◆ Prompt
Please retype the records below exactly, from the first line through the line containing "We are not interested", and leave out any pictures.

[Information shown Boundary: Start]

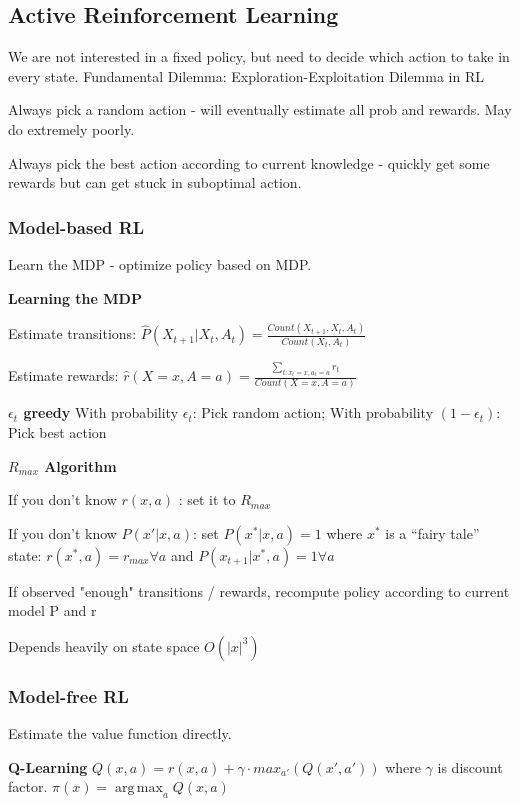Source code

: \documentclass[a4paper, 11pt, landscape]{article}
\DeclareMathOperator*{\argmax}{arg\,max}
\begin{document}
\begin{multicols*}{3}
\subsection{Active Reinforcement Learning}
We are not interested in a fixed policy, but need to decide which action to take in every state. Fundamental Dilemma: Exploration-Exploitation Dilemma in RL

\begin{compactitem}
	\item Always pick a random action - will eventually estimate all prob and rewards. May do extremely poorly. 
	\item Always pick the best action according to current knowledge - quickly get some rewards but can get stuck in suboptimal action.
\end{compactitem}

\subsubsection{Model-based RL }
Learn the MDP - optimize policy based on MDP.

\textbf{Learning the MDP}

Estimate transitions: $\hat{P}(X_{t+1} | X_t, A_t) = \frac{Count(X_{t+1}, X_t, A_t)}{Count(X_t, A_t)}$

Estimate rewards: $\hat{r}(X=x, A= a) = \frac{\sum_{t: x_t = x, a_t = a} r_t}{Count(X = x, A = a)}$

\textbf{ $\epsilon_t$ greedy}
With probability  $\epsilon_t$: Pick random action; With probability $(1- \epsilon_t)$: Pick best action

\textbf{$R_{max}$ Algorithm}

If you don’t know $r(x, a)$ : set it to $R_{max}$

If you don’t know $P(x' | x, a)$: set $P(x^* | x, a) = 1$ where $x^*$ is a “fairy tale” state: $r(x^*, a) = r_{max}  \forall a$ and $P(x_{t+1} | x^*, a) = 1  \forall a$  

If observed "enough" transitions / rewards, recompute policy   according to current model P and r

Depends heavily on state space $O(|x|^3)$


\subsubsection{Model-free RL}
Estimate the value function directly.

\textbf{Q-Learning}
$Q(x, a) = r(x, a) + \gamma \cdot max_{a'} (Q(x', a'))$ where $\gamma$ is discount factor. $\pi(x) = \argmax_a Q(x, a )$


\end{multicols*}
\end{document}
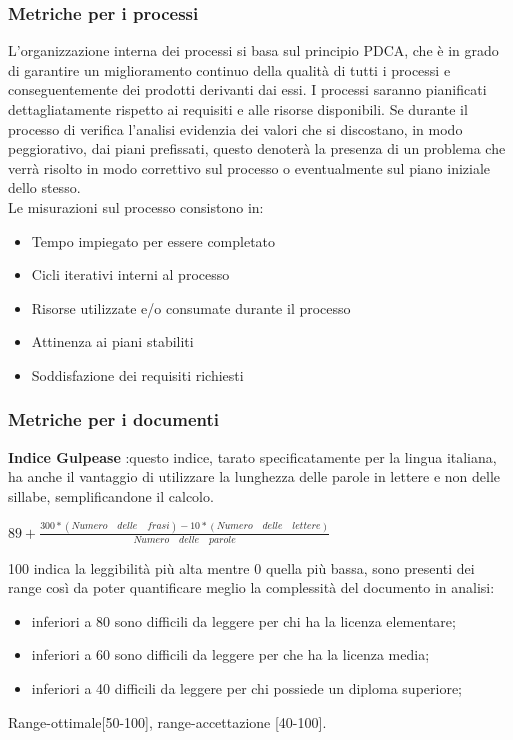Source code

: 		\subsubsection{Metriche per i processi}
		L'organizzazione interna dei processi si basa sul principio PDCA, che è in grado di garantire un miglioramento continuo della qualità di tutti i processi e conseguentemente dei prodotti derivanti dai essi.
I processi saranno pianificati dettagliatamente rispetto ai requisiti e alle risorse disponibili. Se durante il processo di verifica l'analisi evidenzia dei valori che si discostano, in modo peggiorativo, dai piani prefissati, questo denoterà la presenza di un problema che verrà risolto in modo correttivo sul processo o eventualmente sul piano iniziale dello stesso.\\
		Le misurazioni sul processo consistono in:
			\begin{itemize}
				\item Tempo impiegato per essere completato
				\item Cicli iterativi interni al processo
				\item Risorse utilizzate e/o consumate durante il processo
				\item Attinenza ai piani stabiliti
				\item Soddisfazione dei requisiti richiesti
			\end{itemize}

		\subsubsection{Metriche per i documenti}
		\textbf{Indice Gulpease} :questo indice, tarato specificatamente per la lingua italiana, ha anche il vantaggio di utilizzare la lunghezza delle parole in lettere e non delle sillabe, semplificandone il calcolo.
			\begin{center}
				\begin{math}
					89+\frac{300*(Numero\quad delle\quad frasi)-10*(Numero\quad delle\quad lettere)}{Numero\quad delle\quad parole}
				\end{math}
			\end{center}
		100 indica la leggibilità più alta mentre 0 quella più bassa, sono presenti dei range così da poter quantificare meglio la complessità del documento in analisi:
			\begin{itemize}
				\item inferiori a 80 sono difficili da leggere per chi ha la licenza elementare;
				\item inferiori a 60 sono difficili da leggere per che ha la licenza media;
				\item inferiori a 40 difficili da leggere per chi possiede un diploma superiore;
			\end{itemize}
		Range-ottimale[50-100], range-accettazione [40-100].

[Information shown Boundary: End]

◆ Task answer
Source code

: \documentclass[a4paper, 11pt, landscape]{article}
\DeclareMathOperator*{\argmax}{arg\,max}
\begin{document}
\begin{multicols*}{3}
\subsection{Active Reinforcement Learning}
We are not interested in a fixed policy, but need to decide which action to take in every state. Fundamental Dilemma: Exploration-Exploitation Dilemma in RL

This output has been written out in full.